Not one sector that drove the 43-month rally made the cut. Every new position added is entirely consistent with his existing portfolio themes.
Meanwhile, in the same quarter, he trimmed 23 positions and fully exited 8. Even TORM was cut by 34.9% versus Q3. Four positions added, 31 reduced or closed. The direction of capital flows is unambiguous.
Mapping It Out Chronologically
When you align what Marks said publicly with what his 13F recorded, the message becomes unmistakably clear.
October 2025: On AI, he said, "It's elevated but not crazy. Expensive doesn't mean it falls tomorrow." Two months later, December, his 13F showed a portfolio with no AI exposure in the top holdings — and a $311M SMH put position alongside it.
March 2026: On private credit, he wrote that while systemic risk was absent, "some managers took in capital too fast and deployed it at too-low standards, setting the stage for a correction." One month later, April 20, he called it a "market not on sale."
One thread runs through all four statements: Marks never declares a bubble. He never announces a short. Instead, he quietly builds counter-positions and waits.
He bets on energy and commodities for inflation and supply tightness exposure, and hedges AI-tech tail risk via SMH puts. He is not trying to beat the market. He is trying to survive it.
On the Other Side of a 43-Month Rally
The picture is striking when you step back. Since October 2022, over 43 months, the S&P 500 surpassed the 7,100 level and the Nasdaq logged 13 consecutive days of gains. AI, mega-cap tech, and semiconductors led that charge.
Over those same 43 months, Oaktree held puts on semiconductors, maintained energy as its largest sector exposure, and directed every new purchase into value plays. This was not a failure to participate in the rally — it was a deliberate, active build of counter-positioning.
When Marks says "there are no bargains," his capital explains why those words carry weight. It doesn't mean he was wrong for 43 months. It means he was waiting for 43 months.
Bargains Come From Panic
Marks has never written "sell now" in a single memo — not 43 months ago, not today. He does not chase timing. He holds his positions patiently until the risk-reward tilts in his favor, keeping his words and his capital aligned at all times.
When he said "market not on sale" on April 20, his 13F already showed $311M in SMH puts, and all four Q4 new buys were in energy, telecom, and value sectors.

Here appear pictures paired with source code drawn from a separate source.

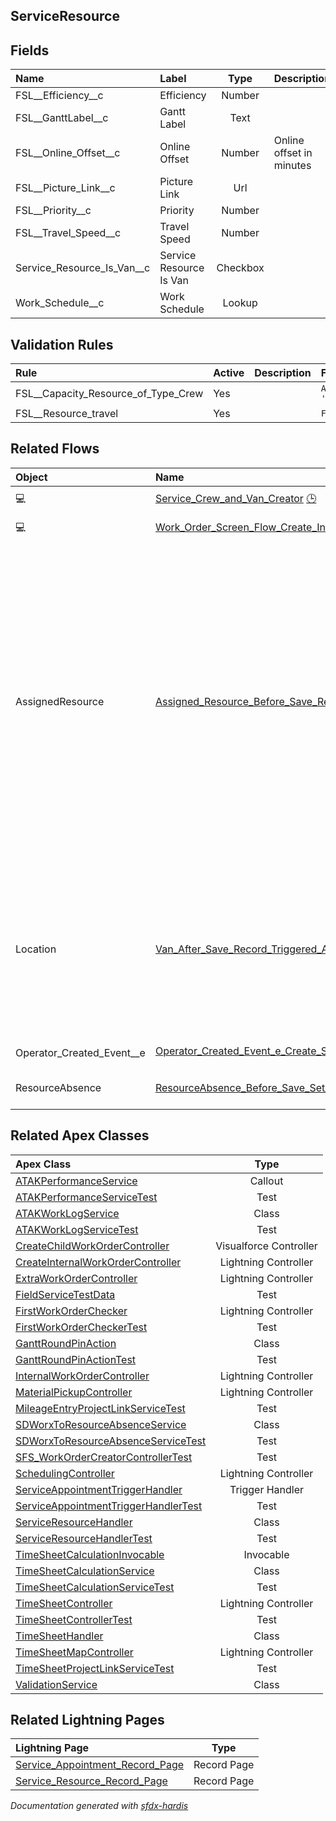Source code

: ## ServiceResource

<!-- Object description -->

## Fields

| Name      | Label | Type | Description |
| :-------- | :---- | :--: | :---------- | 
| FSL__Efficiency__c | Efficiency | Number | <!-- --> |
| FSL__GanttLabel__c | Gantt Label | Text | <!-- --> |
| FSL__Online_Offset__c | Online Offset | Number | Online offset in minutes |
| FSL__Picture_Link__c | Picture Link | Url | <!-- --> |
| FSL__Priority__c | Priority | Number | <!-- --> |
| FSL__Travel_Speed__c | Travel Speed | Number | <!-- --> |
| Service_Resource_Is_Van__c | Service Resource Is Van | Checkbox | <!-- --> |
| Work_Schedule__c | Work Schedule | Lookup | <!-- --> |

## Validation Rules

| Rule      | Active | Description | Formula |
| :-------- | :---- | :---------- | :------ |
| FSL__Capacity_Resource_of_Type_Crew | Yes |  | `AND(IsCapacityBased,ISPICKVAL(ResourceType, 'C'))` |
| FSL__Resource_travel | Yes |  | `FSL__Travel_Speed__c <= 0` |


## Related Flows

| Object | Name      | Type | Description |
| :----  | :-------- | :--: | :---------- | 
| 💻 | [Service_Crew_and_Van_Creator](../flows/Service_Crew_and_Van_Creator.md) [🕒](../flows/Service_Crew_and_Van_Creator-history.md) |  Screen Flow | <!-- --> |
| 💻 | [Work_Order_Screen_Flow_Create_Internal_Work](../flows/Work_Order_Screen_Flow_Create_Internal_Work.md) [🕒](../flows/Work_Order_Screen_Flow_Create_Internal_Work-history.md) |  Screen Flow | <!-- --> |
| AssignedResource | [Assigned_Resource_Before_Save_Record_Triggered_Identify_Assigned_Resource_Type](../flows/Assigned_Resource_Before_Save_Record_Triggered_Identify_Assigned_Resource_Type.md) |  Record Before Save | For reporting purposes, this flow will allow identifying the type of resource assigned to a service appointment. <br/>This flow will also allow the identification of whether the assigned resource is linked to a system admin user for the purpose of timesheet entry creation. |
| Location | [Van_After_Save_Record_Triggered_Assign_Van_to_Lead_Crew_Member](../flows/Van_After_Save_Record_Triggered_Assign_Van_to_Lead_Crew_Member.md) |  Record After Save | This flow populates the Van field on the service resource record of the lead van crew member, allowing him to log the products consumed. |
| Operator_Created_Event__e | [Operator_Created_Event_e_Create_Service_Resource](../flows/Operator_Created_Event_e_Create_Service_Resource.md) [🕒](../flows/Operator_Created_Event_e_Create_Service_Resource-history.md) |  Platform Event | <!-- --> |
| ResourceAbsence | [ResourceAbsence_Before_Save_Set_Timesheet_Id](../flows/ResourceAbsence_Before_Save_Set_Timesheet_Id.md) |  Record After Save | <!-- --> |


## Related Apex Classes

| Apex Class | Type |
| :----      | :--: | 
| [ATAKPerformanceService](../apex/ATAKPerformanceService.md) | Callout |
| [ATAKPerformanceServiceTest](../apex/ATAKPerformanceServiceTest.md) | Test |
| [ATAKWorkLogService](../apex/ATAKWorkLogService.md) | Class |
| [ATAKWorkLogServiceTest](../apex/ATAKWorkLogServiceTest.md) | Test |
| [CreateChildWorkOrderController](../apex/CreateChildWorkOrderController.md) | Visualforce Controller |
| [CreateInternalWorkOrderController](../apex/CreateInternalWorkOrderController.md) | Lightning Controller |
| [ExtraWorkOrderController](../apex/ExtraWorkOrderController.md) | Lightning Controller |
| [FieldServiceTestData](../apex/FieldServiceTestData.md) | Test |
| [FirstWorkOrderChecker](../apex/FirstWorkOrderChecker.md) | Lightning Controller |
| [FirstWorkOrderCheckerTest](../apex/FirstWorkOrderCheckerTest.md) | Test |
| [GanttRoundPinAction](../apex/GanttRoundPinAction.md) | Class |
| [GanttRoundPinActionTest](../apex/GanttRoundPinActionTest.md) | Test |
| [InternalWorkOrderController](../apex/InternalWorkOrderController.md) | Lightning Controller |
| [MaterialPickupController](../apex/MaterialPickupController.md) | Lightning Controller |
| [MileageEntryProjectLinkServiceTest](../apex/MileageEntryProjectLinkServiceTest.md) | Test |
| [SDWorxToResourceAbsenceService](../apex/SDWorxToResourceAbsenceService.md) | Class |
| [SDWorxToResourceAbsenceServiceTest](../apex/SDWorxToResourceAbsenceServiceTest.md) | Test |
| [SFS_WorkOrderCreatorControllerTest](../apex/SFS_WorkOrderCreatorControllerTest.md) | Test |
| [SchedulingController](../apex/SchedulingController.md) | Lightning Controller |
| [ServiceAppointmentTriggerHandler](../apex/ServiceAppointmentTriggerHandler.md) | Trigger Handler |
| [ServiceAppointmentTriggerHandlerTest](../apex/ServiceAppointmentTriggerHandlerTest.md) | Test |
| [ServiceResourceHandler](../apex/ServiceResourceHandler.md) | Class |
| [ServiceResourceHandlerTest](../apex/ServiceResourceHandlerTest.md) | Test |
| [TimeSheetCalculationInvocable](../apex/TimeSheetCalculationInvocable.md) | Invocable |
| [TimeSheetCalculationService](../apex/TimeSheetCalculationService.md) | Class |
| [TimeSheetCalculationServiceTest](../apex/TimeSheetCalculationServiceTest.md) | Test |
| [TimeSheetController](../apex/TimeSheetController.md) | Lightning Controller |
| [TimeSheetControllerTest](../apex/TimeSheetControllerTest.md) | Test |
| [TimeSheetHandler](../apex/TimeSheetHandler.md) | Class |
| [TimeSheetMapController](../apex/TimeSheetMapController.md) | Lightning Controller |
| [TimeSheetProjectLinkServiceTest](../apex/TimeSheetProjectLinkServiceTest.md) | Test |
| [ValidationService](../apex/ValidationService.md) | Class |


## Related Lightning Pages

| Lightning Page | Type |
| :----      | :--: | 
| [Service_Appointment_Record_Page](../pages/Service_Appointment_Record_Page.md) |  Record Page |
| [Service_Resource_Record_Page](../pages/Service_Resource_Record_Page.md) |  Record Page |


_Documentation generated with [sfdx-hardis](https://sfdx-hardis.cloudity.com)_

The takeaway for investors is straightforward: Don't hunt for bargains — wait for them. And build a portfolio today that can withstand the wait. Bargains emerge from panic, and panic cannot be predicted.

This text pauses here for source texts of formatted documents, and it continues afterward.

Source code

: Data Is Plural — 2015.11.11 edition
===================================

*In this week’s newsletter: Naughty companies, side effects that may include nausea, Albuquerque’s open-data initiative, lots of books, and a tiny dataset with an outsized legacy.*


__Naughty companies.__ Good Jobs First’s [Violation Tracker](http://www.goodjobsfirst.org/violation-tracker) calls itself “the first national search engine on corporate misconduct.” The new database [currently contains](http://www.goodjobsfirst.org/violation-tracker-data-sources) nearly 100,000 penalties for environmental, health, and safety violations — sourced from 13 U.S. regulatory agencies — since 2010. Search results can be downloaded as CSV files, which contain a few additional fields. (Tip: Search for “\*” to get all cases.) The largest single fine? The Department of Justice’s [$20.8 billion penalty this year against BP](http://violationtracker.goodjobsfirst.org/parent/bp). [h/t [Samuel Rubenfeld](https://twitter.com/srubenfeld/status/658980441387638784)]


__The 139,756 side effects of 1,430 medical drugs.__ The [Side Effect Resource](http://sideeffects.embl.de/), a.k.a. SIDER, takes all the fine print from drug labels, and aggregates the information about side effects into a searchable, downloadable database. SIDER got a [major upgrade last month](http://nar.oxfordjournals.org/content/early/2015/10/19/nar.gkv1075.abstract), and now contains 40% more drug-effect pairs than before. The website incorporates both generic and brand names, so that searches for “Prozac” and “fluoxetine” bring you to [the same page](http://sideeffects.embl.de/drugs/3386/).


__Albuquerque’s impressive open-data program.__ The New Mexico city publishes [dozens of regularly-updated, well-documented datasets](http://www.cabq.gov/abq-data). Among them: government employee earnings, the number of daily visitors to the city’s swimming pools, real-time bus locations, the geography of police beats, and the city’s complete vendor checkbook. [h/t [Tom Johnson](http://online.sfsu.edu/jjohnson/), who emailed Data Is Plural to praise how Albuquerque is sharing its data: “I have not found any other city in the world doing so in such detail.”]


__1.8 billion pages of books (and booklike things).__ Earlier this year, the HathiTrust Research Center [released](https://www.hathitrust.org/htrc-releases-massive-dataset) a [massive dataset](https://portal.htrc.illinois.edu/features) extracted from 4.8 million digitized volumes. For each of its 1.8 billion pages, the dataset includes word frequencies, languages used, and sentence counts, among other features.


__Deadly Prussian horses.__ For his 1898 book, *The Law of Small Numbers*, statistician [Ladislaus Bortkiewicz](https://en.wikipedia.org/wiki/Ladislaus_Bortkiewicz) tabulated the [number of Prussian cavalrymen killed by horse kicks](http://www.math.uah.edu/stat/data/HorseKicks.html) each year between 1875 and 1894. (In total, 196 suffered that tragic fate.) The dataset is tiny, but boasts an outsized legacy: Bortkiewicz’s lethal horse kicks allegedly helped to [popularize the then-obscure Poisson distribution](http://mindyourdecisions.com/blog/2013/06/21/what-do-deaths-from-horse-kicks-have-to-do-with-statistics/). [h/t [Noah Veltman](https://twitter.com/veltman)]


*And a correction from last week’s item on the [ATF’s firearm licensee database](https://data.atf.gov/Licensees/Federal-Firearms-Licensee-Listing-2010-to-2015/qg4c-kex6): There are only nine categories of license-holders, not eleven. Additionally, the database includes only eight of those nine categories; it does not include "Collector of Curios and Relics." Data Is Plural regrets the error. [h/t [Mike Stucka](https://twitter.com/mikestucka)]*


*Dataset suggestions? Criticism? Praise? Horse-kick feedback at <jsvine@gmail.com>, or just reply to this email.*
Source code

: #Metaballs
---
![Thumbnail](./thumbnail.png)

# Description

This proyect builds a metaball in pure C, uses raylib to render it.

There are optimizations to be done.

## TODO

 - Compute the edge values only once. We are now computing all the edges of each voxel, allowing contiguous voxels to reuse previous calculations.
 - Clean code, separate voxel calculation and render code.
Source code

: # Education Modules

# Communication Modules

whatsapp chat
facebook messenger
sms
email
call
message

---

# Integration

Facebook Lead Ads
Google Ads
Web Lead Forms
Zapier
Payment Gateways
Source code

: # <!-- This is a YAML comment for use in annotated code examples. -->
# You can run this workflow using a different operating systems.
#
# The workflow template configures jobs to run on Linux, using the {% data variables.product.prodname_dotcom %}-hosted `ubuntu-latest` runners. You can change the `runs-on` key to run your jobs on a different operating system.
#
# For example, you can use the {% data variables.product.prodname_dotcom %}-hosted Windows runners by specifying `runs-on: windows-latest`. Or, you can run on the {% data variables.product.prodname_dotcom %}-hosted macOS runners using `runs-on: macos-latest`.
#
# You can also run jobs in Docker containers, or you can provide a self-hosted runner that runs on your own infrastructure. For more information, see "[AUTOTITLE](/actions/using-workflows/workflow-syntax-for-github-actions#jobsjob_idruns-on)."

Marks left one more line in that interview:
The things that have the greatest impact on the investment world are the ones that are not foreseen.
Howard Marks
He doesn't forecast. He prepares.
Data Reference
Oaktree Capital Management LP Q4 2025 SEC 13F filing (filed February 17, 2026). Portfolio value $7.03B, 172 positions. Top holdings: EXE $558.68M (7.95%), TRMD $527.29M, AU $328.16M, GTX $297.96M, INDV $255.06M. SMH put options $311.5M, 865,000 shares. Q4 new positions: 4 (VNOM, TDS, and 2 others); trimmed: 23; fully exited: 8. CNBC Squawk Box interview, April 20, 2026.